Why printf takes the last number printed?

Question

EDIT: I already knew that printf is not typesafe I am just looking for an explination about what exactly ocurred (I mean describe the undefined behavior).

Why if I print "7" in the second printf, the program prints 9.334354. I know that if I don't write 7.0, this won't be printed but Why does it take the first number writted instead?.

#include <stdio.h>  

int main()  
{  
    printf("%.2f\n", 9.334354);    
    printf("%.5f\n", 7);  
    printf("%03d\n", 9);  
    getchar();  
}

This is the output

    9.33
    9.33435
    009

Answer 1

Repeat this to yourself for two weeks once a night before going to bed:

printf is not typesafe. printf is not typesafe. printf is not typesafe.

The function will only work if you pass it an argument of the type that you promise. Everything else is undefined behaviour. You promise a double (via %f) but provide an int (the type of the literal 7), so it's undefined behaviour. Shame on you.

(I did once go into details to explain the actual output, in case you're interested.)

---

Update: Since you're interested in the explanation for this particular behaviour, here's the (relevant) assembly for that code on my x86/GCC4.6.2/-O3:

First the data sections:

.LC0:
        .long   1921946325
        .long   1076013872   // 0x 4022AB30 728E92D5 is the binary rep of 9.334354
.LC1:
        .string "%.2f\n"
.LC2:
        .string "%.5f\n"
.LC3:
        .string "%03d\n"

Now the code:

        fldl    .LC0              // load number into fp register
        fstpl   4(%esp)           // put 64-bit double on the stack
        movl    $.LC1, (%esp)     // first argument (format string)
        call    printf            // call printf

        movl    $7, 4(%esp)       // put integer VA (7) onto stack
        movl    $.LC2, (%esp)     // first argument (format string)
        call    printf            // call printf

        movl    $9, 4(%esp)       // put integer VA (9) onto stack
        movl    $.LC3, (%esp)     // first argument (format string)
        call    printf            // call printf

The reason you see what you see is simple now. Let's for a moment switch to full 17-digit output:

  printf("%.17f\n", 9.334354);
  printf("%.17f\n", 7);

We get:

9.33435399999999937
9.33435058593751243

Now let's replace the integer by the "correct" binary component:

 printf("%.17f\n", 9.334354);
 printf("%.17f\n", 1921946325);

And voila:

9.33435399999999937
9.33435399999999937

What happens is that the double occupies 8 bytes on the stack, of value 0x4022AB30728E92D5. The integer only occupies 4 bytes, and as it happens, the least significant four bytes are overwritten, so the floating point value is still nearly the same. If you overwrite the four bytes with the same bytes that occur in the original float, then you get the exact same result.

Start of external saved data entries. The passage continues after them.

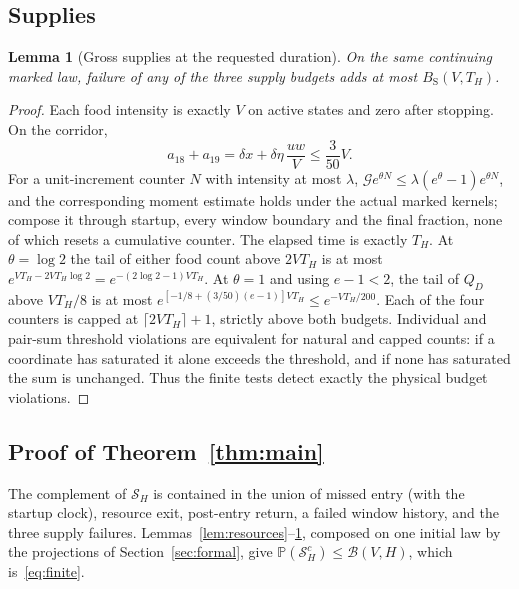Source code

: \documentclass[11pt,a4paper]{article}
\theoremstyle{plain}
\newtheorem{lemma}[theorem]{Lemma}
\theoremstyle{definition}
\theoremstyle{remark}
\newcommand{\Prob}{\mathbb P}
\newcommand{\G}{\mathcal G}
\newcommand{\BS}{B_{\mathrm S}}
\newcommand{\Son}{\mathcal S}
\begin{document}
\subsection{Supplies}
\begin{lemma}[Gross supplies at the requested duration]\label{lem:supplies}
On the same continuing marked law, failure of any of the three supply budgets adds at most $\BS(V,T_H)$.
\end{lemma}
\begin{proof}
Each food intensity is exactly $V$ on active states and zero after stopping. On the corridor,
\[
 a_{18}+a_{19}=\delta x+\delta\eta\,\frac{uw}V\le\frac3{50}V.
\]
For a unit-increment counter $N$ with intensity at most $\lambda$, $\G e^{\theta N}\le\lambda(e^\theta-1)e^{\theta N}$, and the corresponding moment estimate holds under the actual marked kernels; compose it through startup, every window boundary and the final fraction, none of which resets a cumulative counter. The elapsed time is exactly $T_H$. At $\theta=\log2$ the tail of either food count above $2VT_H$ is at most $e^{VT_H-2VT_H\log2}=e^{-(2\log2-1)VT_H}$. At $\theta=1$ and using $e-1<2$, the tail of $Q_D$ above $VT_H/8$ is at most $e^{[-1/8+(3/50)(e-1)]VT_H}\le e^{-VT_H/200}$. Each of the four counters is capped at $\lceil2VT_H\rceil+1$, strictly above both budgets. Individual and pair-sum threshold violations are equivalent for natural and capped counts: if a coordinate has saturated it alone exceeds the threshold, and if none has saturated the sum is unchanged. Thus the finite tests detect exactly the physical budget violations.
\end{proof}

\subsection{Proof of Theorem~\ref{thm:main}}
The complement of $\Son_H$ is contained in the union of missed entry (with the startup clock), resource exit, post-entry return, a failed window history, and the three supply failures. Lemmas~\ref{lem:resources}--\ref{lem:supplies}, composed on one initial law by the projections of Section~\ref{sec:formal}, give $\Prob(\Son_H^c)\le\mathcal B(V,H)$, which is~\eqref{eq:finite}.
\end{document}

I might add that it's pure luck that the most significant four bytes remain intact. In different circumstances, they might have been overwritten with something else. In short, "undefined behaviour".

Answer 2

As Barry Brown hinted at, your 7 is overwriting 4 bytes of the 8-byte double previously stored on the stack. Depending on which way the stack grows and the endianness of your doubles, the 7 might just be overwriting the least significant bits of the double's mantissa. Consequently, the double on the stack is not actually identical to that in the previous call to printf(); it's just that the difference is not visible in the %.5f format.

Printf() is not strictly typesafe, but some compilers check the format statement against the arguments and will warn you if you do something like this.

Answer 3

7 is an integer. 7.0 is a float/double.

printf isn't typesafe so it's expecting a double but you're passing it an integer. That means undefined behavior.

Answer 4

7 is an int, but printf is expecting the argument to be a float. The argument from the previous printf (9.334354) is still sitting on the stack and the 7 alone isn't big enough to overwrite it.

If you change the 7 to 7.0, it works correctly.

Answer 5

You're using the wrong format specifiers. You're passing a float (which turns into a double) so printf is expecting 8 bytes on the stack, but you pass an int, which is 4 bytes. Write 7.0 and 9.0 to turn the literals into doubles. Or, as Daniel said in the comments, the optimiser could cause all sorts of weird behaviour to occur.

Answer 6

You're telling printf that you're passing it a double (because of the f format specifier) but you're actually passing it an int. That's undefined behavior, and literally anything could happen.